Thankfully we came fast off the blocks and had several solid chances to stretch our lead.  Jamie Pollock had a great chance from a corner kick but her shot was deflected off the line by a fortuitously positioned post player.  Minutes later, Lex curled a shot from 22 yards that was earmarked for the upper corner of the far post but the Spartan goalkeeper made a sensational play to parry it over the bar.  We finally broke through in the 82ndminute when Carli Shultis dispossessed one of the Spartans along the sideline in front of our bench.  Shultis quickly shuffled the ball forward to Meghan Gibbons who ran through one tackle near midfield to start a fast break into the UNC-G goal-box.  When she was eight yards from goal, Gibbons threaded a dazzling pass across the face of the goal to Sooz Dennis.  Sooz outfought her defender for position and buried her chance into the side netting to close out the scoring.
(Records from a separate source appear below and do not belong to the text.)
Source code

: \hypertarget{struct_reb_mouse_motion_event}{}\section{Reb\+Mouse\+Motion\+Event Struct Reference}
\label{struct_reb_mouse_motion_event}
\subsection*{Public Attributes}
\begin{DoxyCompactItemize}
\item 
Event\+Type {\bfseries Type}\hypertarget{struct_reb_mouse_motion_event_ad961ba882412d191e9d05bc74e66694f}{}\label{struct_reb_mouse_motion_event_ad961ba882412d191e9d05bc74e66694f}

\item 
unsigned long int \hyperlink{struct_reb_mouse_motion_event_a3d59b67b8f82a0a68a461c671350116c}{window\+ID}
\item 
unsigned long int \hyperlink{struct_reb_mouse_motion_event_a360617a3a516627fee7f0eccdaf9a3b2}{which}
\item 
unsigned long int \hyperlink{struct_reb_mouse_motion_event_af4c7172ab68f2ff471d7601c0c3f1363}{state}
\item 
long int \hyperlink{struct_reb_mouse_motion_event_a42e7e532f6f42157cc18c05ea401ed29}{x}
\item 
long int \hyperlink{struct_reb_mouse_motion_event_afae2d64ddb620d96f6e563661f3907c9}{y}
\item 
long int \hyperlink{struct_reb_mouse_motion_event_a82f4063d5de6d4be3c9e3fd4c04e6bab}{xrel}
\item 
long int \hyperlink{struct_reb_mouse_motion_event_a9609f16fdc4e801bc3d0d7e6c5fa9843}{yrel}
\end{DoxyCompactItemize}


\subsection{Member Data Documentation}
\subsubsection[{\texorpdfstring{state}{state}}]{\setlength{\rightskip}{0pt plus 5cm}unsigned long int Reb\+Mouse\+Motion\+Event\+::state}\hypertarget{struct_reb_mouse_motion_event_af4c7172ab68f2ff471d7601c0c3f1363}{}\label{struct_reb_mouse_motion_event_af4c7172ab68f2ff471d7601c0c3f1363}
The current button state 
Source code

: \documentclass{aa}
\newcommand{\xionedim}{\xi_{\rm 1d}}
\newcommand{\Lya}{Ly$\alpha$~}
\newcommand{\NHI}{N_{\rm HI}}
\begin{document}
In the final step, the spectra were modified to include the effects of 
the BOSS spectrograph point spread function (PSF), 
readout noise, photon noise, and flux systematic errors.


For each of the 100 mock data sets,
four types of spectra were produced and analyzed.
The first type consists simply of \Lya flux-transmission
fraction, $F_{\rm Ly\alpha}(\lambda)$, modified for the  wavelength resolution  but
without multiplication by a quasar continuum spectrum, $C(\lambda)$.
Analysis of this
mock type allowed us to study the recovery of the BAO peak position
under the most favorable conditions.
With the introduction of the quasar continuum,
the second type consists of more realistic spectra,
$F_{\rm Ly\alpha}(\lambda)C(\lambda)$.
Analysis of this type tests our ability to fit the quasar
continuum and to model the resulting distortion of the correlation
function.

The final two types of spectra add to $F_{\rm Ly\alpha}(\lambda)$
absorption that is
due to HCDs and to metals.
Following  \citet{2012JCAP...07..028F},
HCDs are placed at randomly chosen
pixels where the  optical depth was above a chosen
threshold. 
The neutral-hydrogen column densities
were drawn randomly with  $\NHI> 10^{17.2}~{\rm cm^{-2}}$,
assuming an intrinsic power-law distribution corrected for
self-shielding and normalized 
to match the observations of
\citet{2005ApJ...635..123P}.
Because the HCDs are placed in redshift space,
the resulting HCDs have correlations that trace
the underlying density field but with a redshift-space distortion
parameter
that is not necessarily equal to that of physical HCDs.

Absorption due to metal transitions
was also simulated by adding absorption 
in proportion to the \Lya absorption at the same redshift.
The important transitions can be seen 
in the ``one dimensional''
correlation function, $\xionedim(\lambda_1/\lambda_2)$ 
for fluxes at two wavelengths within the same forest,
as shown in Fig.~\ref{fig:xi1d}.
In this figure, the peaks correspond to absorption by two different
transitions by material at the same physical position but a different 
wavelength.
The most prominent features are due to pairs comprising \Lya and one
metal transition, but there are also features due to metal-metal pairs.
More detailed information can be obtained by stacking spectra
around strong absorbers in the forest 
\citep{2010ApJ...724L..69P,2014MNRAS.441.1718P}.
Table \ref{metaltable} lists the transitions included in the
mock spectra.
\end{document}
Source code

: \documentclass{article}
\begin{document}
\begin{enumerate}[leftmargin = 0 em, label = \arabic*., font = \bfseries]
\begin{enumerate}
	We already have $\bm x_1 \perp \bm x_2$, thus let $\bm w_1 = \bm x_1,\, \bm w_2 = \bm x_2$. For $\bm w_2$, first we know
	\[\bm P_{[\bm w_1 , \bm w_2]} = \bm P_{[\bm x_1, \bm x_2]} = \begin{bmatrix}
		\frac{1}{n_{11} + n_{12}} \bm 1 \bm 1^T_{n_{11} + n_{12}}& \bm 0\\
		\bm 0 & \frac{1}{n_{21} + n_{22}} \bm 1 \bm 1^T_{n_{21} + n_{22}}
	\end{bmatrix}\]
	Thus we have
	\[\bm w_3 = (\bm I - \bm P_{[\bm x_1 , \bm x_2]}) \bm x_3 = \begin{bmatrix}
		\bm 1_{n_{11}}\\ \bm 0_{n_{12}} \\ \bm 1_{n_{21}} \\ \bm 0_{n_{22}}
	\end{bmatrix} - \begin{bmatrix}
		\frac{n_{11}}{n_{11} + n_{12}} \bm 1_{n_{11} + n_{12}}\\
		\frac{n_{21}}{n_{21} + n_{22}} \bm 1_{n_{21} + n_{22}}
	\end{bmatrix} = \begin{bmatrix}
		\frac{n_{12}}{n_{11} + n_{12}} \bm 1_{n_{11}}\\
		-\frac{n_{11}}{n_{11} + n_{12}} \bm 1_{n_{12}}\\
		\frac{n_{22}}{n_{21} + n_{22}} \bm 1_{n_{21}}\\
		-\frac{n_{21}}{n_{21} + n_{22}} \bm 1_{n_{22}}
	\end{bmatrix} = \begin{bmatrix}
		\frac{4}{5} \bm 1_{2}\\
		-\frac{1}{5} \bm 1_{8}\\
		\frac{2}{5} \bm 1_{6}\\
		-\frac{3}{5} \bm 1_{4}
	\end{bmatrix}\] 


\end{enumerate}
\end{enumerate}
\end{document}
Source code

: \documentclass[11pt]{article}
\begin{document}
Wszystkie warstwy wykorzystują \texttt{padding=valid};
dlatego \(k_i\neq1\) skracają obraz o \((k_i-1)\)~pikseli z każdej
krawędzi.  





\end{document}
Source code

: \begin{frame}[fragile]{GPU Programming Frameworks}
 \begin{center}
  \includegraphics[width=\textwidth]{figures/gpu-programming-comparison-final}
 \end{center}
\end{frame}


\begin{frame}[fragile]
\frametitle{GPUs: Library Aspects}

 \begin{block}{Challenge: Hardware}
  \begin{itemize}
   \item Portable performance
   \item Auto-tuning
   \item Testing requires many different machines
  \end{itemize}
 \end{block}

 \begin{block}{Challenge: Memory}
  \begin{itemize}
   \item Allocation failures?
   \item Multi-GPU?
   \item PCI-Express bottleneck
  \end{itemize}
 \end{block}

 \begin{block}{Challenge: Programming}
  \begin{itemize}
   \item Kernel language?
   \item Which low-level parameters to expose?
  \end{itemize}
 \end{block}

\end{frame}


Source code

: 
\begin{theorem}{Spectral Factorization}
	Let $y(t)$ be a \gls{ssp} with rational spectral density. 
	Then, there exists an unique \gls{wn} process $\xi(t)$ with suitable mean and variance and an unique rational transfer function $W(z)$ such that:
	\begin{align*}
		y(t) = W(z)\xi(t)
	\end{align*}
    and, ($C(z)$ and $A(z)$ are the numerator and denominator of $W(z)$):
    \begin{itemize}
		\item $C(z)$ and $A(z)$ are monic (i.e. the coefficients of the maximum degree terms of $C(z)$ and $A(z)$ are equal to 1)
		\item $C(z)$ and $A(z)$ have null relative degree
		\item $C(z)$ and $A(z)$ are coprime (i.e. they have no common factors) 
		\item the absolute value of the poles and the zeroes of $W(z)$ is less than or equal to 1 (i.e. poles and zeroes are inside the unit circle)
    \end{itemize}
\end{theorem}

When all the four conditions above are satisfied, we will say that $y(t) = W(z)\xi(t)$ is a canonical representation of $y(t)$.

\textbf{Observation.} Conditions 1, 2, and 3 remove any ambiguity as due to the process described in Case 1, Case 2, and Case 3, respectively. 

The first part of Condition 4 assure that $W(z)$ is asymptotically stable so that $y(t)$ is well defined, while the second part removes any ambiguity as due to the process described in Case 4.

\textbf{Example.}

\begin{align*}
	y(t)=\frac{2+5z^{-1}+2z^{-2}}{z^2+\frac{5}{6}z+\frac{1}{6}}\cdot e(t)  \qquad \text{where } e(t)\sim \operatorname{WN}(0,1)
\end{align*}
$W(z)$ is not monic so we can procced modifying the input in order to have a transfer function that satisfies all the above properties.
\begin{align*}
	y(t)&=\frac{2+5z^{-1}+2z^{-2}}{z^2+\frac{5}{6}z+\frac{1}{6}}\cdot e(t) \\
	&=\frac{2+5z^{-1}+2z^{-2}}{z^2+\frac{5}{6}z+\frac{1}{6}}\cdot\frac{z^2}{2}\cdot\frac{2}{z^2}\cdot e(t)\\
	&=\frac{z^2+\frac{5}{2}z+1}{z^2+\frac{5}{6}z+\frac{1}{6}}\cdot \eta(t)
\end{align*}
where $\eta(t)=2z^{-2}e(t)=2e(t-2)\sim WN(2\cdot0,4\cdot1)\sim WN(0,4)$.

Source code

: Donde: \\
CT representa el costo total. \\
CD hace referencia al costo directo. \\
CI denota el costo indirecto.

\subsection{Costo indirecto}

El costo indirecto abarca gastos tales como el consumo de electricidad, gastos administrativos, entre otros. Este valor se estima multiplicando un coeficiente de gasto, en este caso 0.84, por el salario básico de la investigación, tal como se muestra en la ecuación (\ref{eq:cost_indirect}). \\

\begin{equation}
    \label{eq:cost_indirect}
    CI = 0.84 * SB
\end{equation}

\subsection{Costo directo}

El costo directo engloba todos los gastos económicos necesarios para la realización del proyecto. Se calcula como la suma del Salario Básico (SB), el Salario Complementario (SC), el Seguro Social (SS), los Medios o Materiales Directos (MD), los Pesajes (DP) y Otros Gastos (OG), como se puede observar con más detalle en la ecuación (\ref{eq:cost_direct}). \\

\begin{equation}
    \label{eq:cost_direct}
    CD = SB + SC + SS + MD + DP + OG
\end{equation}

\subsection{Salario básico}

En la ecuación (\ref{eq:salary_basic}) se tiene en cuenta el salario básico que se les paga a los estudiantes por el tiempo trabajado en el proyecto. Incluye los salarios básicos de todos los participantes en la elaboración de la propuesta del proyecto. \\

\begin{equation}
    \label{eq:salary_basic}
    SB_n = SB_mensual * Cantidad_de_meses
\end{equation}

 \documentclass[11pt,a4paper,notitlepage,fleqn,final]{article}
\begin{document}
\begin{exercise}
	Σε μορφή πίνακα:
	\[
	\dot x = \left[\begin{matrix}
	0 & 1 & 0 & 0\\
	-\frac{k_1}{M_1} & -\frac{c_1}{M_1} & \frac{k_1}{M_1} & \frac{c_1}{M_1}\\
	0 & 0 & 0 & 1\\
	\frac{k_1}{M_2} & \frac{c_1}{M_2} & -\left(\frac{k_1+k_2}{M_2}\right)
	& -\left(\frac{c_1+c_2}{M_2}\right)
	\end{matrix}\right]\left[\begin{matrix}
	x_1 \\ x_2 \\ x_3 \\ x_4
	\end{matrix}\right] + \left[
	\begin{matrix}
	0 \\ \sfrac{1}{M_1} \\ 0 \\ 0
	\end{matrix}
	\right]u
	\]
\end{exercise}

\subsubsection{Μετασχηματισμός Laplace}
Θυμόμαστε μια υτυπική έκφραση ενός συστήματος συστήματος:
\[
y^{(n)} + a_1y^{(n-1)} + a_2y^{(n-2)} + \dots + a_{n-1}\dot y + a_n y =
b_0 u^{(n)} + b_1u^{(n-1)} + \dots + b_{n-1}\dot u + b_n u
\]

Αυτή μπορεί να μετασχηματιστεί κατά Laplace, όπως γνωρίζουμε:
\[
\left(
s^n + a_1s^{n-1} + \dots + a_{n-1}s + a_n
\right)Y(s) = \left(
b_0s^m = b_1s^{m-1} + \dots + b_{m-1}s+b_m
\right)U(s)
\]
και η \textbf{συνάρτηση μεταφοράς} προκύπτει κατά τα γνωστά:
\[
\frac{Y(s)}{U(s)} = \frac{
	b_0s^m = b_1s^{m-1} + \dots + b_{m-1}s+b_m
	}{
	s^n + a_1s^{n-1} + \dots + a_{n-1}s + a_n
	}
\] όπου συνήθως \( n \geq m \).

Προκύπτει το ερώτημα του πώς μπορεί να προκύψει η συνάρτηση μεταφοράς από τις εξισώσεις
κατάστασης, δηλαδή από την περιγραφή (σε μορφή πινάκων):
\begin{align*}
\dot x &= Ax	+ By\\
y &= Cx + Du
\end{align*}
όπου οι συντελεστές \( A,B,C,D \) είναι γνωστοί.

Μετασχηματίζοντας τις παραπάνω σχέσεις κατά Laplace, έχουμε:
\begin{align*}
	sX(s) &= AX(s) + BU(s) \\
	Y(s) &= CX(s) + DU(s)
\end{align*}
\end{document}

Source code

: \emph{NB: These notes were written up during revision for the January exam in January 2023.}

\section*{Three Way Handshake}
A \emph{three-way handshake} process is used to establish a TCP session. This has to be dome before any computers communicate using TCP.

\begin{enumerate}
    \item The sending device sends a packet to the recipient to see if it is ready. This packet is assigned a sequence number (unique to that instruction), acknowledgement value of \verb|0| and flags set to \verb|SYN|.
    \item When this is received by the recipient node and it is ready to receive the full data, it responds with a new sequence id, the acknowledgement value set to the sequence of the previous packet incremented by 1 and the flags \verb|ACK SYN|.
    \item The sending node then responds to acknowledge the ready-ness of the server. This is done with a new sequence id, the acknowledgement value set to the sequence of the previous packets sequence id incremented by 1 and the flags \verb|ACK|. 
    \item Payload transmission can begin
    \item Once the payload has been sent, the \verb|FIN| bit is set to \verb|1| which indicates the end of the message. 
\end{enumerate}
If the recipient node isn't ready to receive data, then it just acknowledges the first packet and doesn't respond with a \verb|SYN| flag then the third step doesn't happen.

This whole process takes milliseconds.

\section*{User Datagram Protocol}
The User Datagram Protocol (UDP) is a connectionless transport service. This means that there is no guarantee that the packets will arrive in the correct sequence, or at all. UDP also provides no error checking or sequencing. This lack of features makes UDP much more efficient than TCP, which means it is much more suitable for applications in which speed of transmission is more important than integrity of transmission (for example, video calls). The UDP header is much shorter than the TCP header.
One of the things you learn to lean on in coaching is the constants.  Some players are thoroughly unpredictable from one match to the next and that’s just maddening because none of us are fortune tellers.  When you know what you’re going to get from a player, it makes the job a lot easier.  And with Sooz we know we’re always going to get tireless work rate and infinite courage and a relentless commitment to the cause.  You get eleven players that play with her conviction and you’ll hardly lose anything, and even if you do, you’ll walk away with a clear conscience.

Sooz has had plenty do with a lot of the goals we’ve scored this year, particularly in Minnesota, but that was her first time as the actual goal-scorer in 2011.  It’s nice to see a player who works so hard finally get a sliver of the spotlight pie.  She’s sure earned it.

The 4-1 win was a nice way to end our non-conference schedule.  On Friday night an outstanding Florida Gators team comes to Athens to ring in SEC action.  Should be an exciting one.  Hope to see you out there!